[Saved data entries]
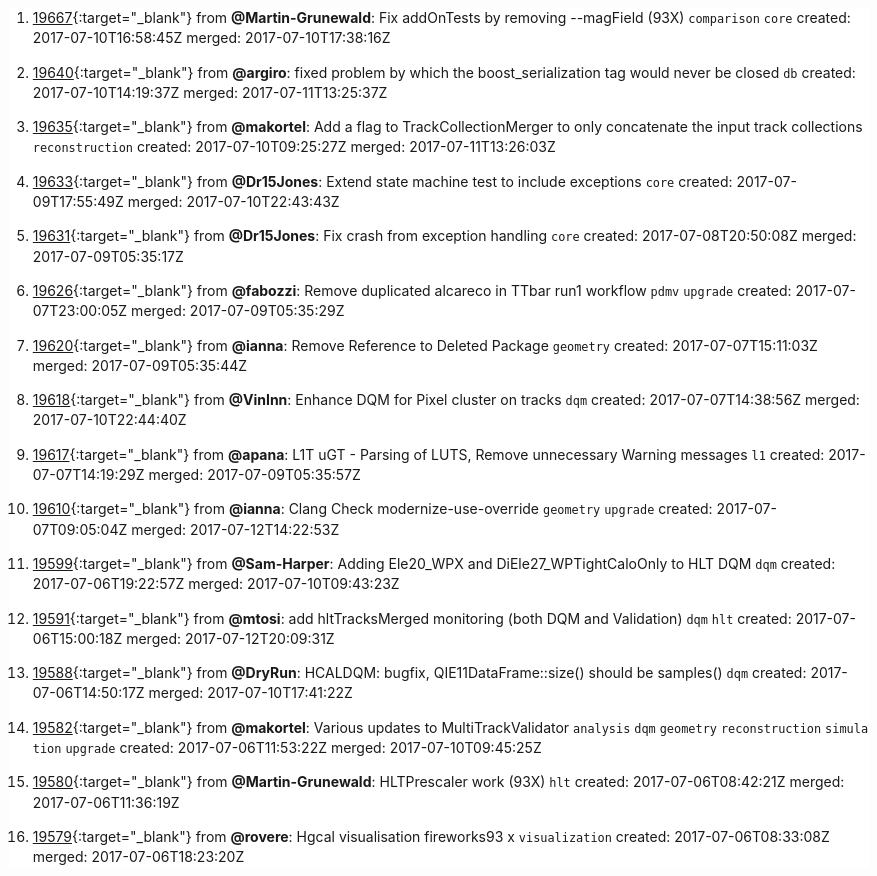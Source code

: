 1. [19667](http://github.com/cms-sw/cmssw/pull/19667){:target="_blank"}  from **@Martin-Grunewald**: Fix addOnTests by removing --magField (93X) `comparison`  `core`  created: 2017-07-10T16:58:45Z merged: 2017-07-10T17:38:16Z

1. [19640](http://github.com/cms-sw/cmssw/pull/19640){:target="_blank"}  from **@argiro**: fixed problem by which the boost_serialization tag would never be closed `db`  created: 2017-07-10T14:19:37Z merged: 2017-07-11T13:25:37Z

1. [19635](http://github.com/cms-sw/cmssw/pull/19635){:target="_blank"}  from **@makortel**: Add a flag to TrackCollectionMerger to only concatenate the input track collections `reconstruction`  created: 2017-07-10T09:25:27Z merged: 2017-07-11T13:26:03Z

1. [19633](http://github.com/cms-sw/cmssw/pull/19633){:target="_blank"}  from **@Dr15Jones**: Extend state machine test to include exceptions `core`  created: 2017-07-09T17:55:49Z merged: 2017-07-10T22:43:43Z

1. [19631](http://github.com/cms-sw/cmssw/pull/19631){:target="_blank"}  from **@Dr15Jones**: Fix crash from exception handling `core`  created: 2017-07-08T20:50:08Z merged: 2017-07-09T05:35:17Z

1. [19626](http://github.com/cms-sw/cmssw/pull/19626){:target="_blank"}  from **@fabozzi**: Remove duplicated alcareco in TTbar run1 workflow `pdmv`  `upgrade`  created: 2017-07-07T23:00:05Z merged: 2017-07-09T05:35:29Z

1. [19620](http://github.com/cms-sw/cmssw/pull/19620){:target="_blank"}  from **@ianna**: Remove Reference to Deleted Package `geometry`  created: 2017-07-07T15:11:03Z merged: 2017-07-09T05:35:44Z

1. [19618](http://github.com/cms-sw/cmssw/pull/19618){:target="_blank"}  from **@VinInn**: Enhance DQM for Pixel cluster on tracks `dqm`  created: 2017-07-07T14:38:56Z merged: 2017-07-10T22:44:40Z

1. [19617](http://github.com/cms-sw/cmssw/pull/19617){:target="_blank"}  from **@apana**: L1T uGT - Parsing of LUTS, Remove unnecessary Warning messages `l1`  created: 2017-07-07T14:19:29Z merged: 2017-07-09T05:35:57Z

1. [19610](http://github.com/cms-sw/cmssw/pull/19610){:target="_blank"}  from **@ianna**: Clang Check modernize-use-override `geometry`  `upgrade`  created: 2017-07-07T09:05:04Z merged: 2017-07-12T14:22:53Z

1. [19599](http://github.com/cms-sw/cmssw/pull/19599){:target="_blank"}  from **@Sam-Harper**: Adding Ele20_WPX and DiEle27_WPTightCaloOnly to HLT DQM `dqm`  created: 2017-07-06T19:22:57Z merged: 2017-07-10T09:43:23Z

1. [19591](http://github.com/cms-sw/cmssw/pull/19591){:target="_blank"}  from **@mtosi**: add hltTracksMerged monitoring (both DQM and Validation) `dqm`  `hlt`  created: 2017-07-06T15:00:18Z merged: 2017-07-12T20:09:31Z

1. [19588](http://github.com/cms-sw/cmssw/pull/19588){:target="_blank"}  from **@DryRun**: HCALDQM: bugfix, QIE11DataFrame::size() should be samples() `dqm`  created: 2017-07-06T14:50:17Z merged: 2017-07-10T17:41:22Z

1. [19582](http://github.com/cms-sw/cmssw/pull/19582){:target="_blank"}  from **@makortel**: Various updates to MultiTrackValidator `analysis`  `dqm`  `geometry`  `reconstruction`  `simulation`  `upgrade`  created: 2017-07-06T11:53:22Z merged: 2017-07-10T09:45:25Z

1. [19580](http://github.com/cms-sw/cmssw/pull/19580){:target="_blank"}  from **@Martin-Grunewald**: HLTPrescaler work (93X) `hlt`  created: 2017-07-06T08:42:21Z merged: 2017-07-06T11:36:19Z

1. [19579](http://github.com/cms-sw/cmssw/pull/19579){:target="_blank"}  from **@rovere**: Hgcal visualisation fireworks93 x `visualization`  created: 2017-07-06T08:33:08Z merged: 2017-07-06T18:23:20Z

# [Exercise aim]
Without the pictures, copy the entries from their first line through the line containing "2017-07-10T16:58:45Z merged: 2017-07-10T17:38:16Z", and only those lines.

# [Solution below]
Source code

: 1. [19667](http://github.com/cms-sw/cmssw/pull/19667){:target="_blank"}  from **@Martin-Grunewald**: Fix addOnTests by removing --magField (93X) `comparison`  `core`  created: 2017-07-10T16:58:45Z merged: 2017-07-10T17:38:16Z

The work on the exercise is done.